Fica evidente que não se pode, desde o primeiro momento, desconsiderar a possibilidade de interferências e influências musicais dos veículos de comunicação, ao longo das décadas recentes, sobretudo o rádio, o disco, o cinema e finalmente a televisão. Estes meios podem ter sido canais de novas “brasilidades musicais”. Assim como considerar as possibilidades de entrada e saída de influências recíprocas e diretas entre os brasileiros do Benin e o Brasil, já que os materiais de fé vindos do golfo da Guiné não pararam nunca de entrar. Aos poucos vamos descobrindo que no século XX, alguns Sacerdotes lá e cá têm levado a cabo tanto a difusão de fé africana e afro-brasileira, assim como construções de legitimidade e ampliação de mercado entre fieis.

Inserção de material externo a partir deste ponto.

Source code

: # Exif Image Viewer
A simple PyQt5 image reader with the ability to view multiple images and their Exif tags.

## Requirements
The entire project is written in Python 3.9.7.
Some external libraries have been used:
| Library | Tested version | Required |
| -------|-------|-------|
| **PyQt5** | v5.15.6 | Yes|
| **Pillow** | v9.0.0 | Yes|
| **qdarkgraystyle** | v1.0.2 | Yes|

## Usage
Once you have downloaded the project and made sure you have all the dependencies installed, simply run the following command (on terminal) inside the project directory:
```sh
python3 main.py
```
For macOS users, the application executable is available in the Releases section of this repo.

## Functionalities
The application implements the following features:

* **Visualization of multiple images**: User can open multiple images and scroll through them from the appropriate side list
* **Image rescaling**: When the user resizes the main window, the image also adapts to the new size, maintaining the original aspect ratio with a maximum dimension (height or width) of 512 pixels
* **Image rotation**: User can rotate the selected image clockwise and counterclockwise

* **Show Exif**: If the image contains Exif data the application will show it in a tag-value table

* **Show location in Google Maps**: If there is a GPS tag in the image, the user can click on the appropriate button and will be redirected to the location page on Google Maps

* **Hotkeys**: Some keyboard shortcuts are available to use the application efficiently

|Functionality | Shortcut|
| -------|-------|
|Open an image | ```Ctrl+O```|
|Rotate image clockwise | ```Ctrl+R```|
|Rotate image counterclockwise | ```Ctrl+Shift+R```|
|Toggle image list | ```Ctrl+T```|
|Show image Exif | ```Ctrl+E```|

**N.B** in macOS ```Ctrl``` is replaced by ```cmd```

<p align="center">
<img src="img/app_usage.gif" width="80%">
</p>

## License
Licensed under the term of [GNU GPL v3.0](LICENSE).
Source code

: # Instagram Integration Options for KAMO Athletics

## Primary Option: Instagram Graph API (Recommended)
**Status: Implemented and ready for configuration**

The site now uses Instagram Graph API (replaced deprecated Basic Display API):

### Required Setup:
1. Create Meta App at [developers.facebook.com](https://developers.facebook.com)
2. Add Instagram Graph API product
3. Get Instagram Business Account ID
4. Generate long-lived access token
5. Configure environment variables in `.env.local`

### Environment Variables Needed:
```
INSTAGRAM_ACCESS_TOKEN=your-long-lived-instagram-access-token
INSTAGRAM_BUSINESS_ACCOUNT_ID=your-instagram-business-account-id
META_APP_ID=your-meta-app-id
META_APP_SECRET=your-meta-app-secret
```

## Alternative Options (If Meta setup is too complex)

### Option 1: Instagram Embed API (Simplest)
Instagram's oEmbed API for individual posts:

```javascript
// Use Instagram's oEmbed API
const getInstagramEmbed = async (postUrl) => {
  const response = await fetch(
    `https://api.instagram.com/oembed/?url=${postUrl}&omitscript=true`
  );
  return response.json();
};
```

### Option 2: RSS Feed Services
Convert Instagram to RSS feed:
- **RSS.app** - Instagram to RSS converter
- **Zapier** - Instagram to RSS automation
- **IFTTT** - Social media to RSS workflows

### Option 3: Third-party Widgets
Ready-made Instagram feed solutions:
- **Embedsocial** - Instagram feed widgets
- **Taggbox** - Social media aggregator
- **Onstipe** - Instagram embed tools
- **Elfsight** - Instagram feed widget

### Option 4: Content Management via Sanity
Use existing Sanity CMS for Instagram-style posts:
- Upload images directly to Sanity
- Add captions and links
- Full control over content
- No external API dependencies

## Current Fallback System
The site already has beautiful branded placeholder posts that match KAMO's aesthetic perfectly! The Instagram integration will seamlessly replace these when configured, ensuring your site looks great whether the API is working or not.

Perguntas se erguem sobre as certezas fáceis de similitudes brasileiras na cultura dos Agudá. Conquanto tivesse informações intermitentes sobre as comunidades Brasileiras do Benim, Nigéria, Togo e Gana, questionava-me sobre as possíveis relações imediatas daquelas sonoridades com o que conhecia em termos de culturas musicais negras do Brasil. Como e quando, como e quem teria socialmente elaborado, consolidado e difundido aqueles repertórios musicais “brasileiros”, apresentados no documentário? Quais os conteúdos e qual real papel dessas musicalidades nas sociabilidades e identidades dos Agudá?

Tais musicalidades podem se apresentar singularmente em diferentes contextos culturais, investidas de objetivos e motivações variadas, em diferentes momentos da vida do grupo social e conectadas as atividades religiosas ou e festivas, cívicas e de lazer, educativas e o lúdicas.

Interessa-me o saber-fazer musical em sociedade, os repertórios construídos e transmitidos de oitiva (ouvido), quiçá alcançar os índices mais refinados dos comportamentos musicais no devir dos grupos humanos, ou seja, localizar a historicidades dos papeis atribuídos aos sons, como forma de ampliação das capacidades, sensibilidades e complexidades humanas. Não deixando escapar as tecnologias e suportes que permitem a construção e materialização daquela coisa intangível, que chamamos simplesmente música, negrito o termo musicalidade, abarcando aspectos simbólicos das sonoridades, enfim, as formas de organização intencional, racionalizada e ao mesmo tempo subjetiva, de ondas eletroacústicas, os sons.

Há de se atentar paras as especificidades internas das culturas musicais dos Agudás, já que é um grupo social, lingüística e religiosamente plural. Esta pesquisa poderá se somar aos estudos que tem tentado aproximar as musicalidades afro-brasileiras e suas matrizes africanas, tratando-se este de um dos raros fluxos de via de mão dupla sobre o Atlântico.

O termo diáspora reversa, utilizado aqui é como uma plataforma de observação oceânica, lançada a partir de um Brasil “bem brasileiro” atual, desse tempo que estende o binóculo para tentar flagrar figuras fugidias e sonoridades pouco audíveis desde finais do século XIX e no transcurso do XX.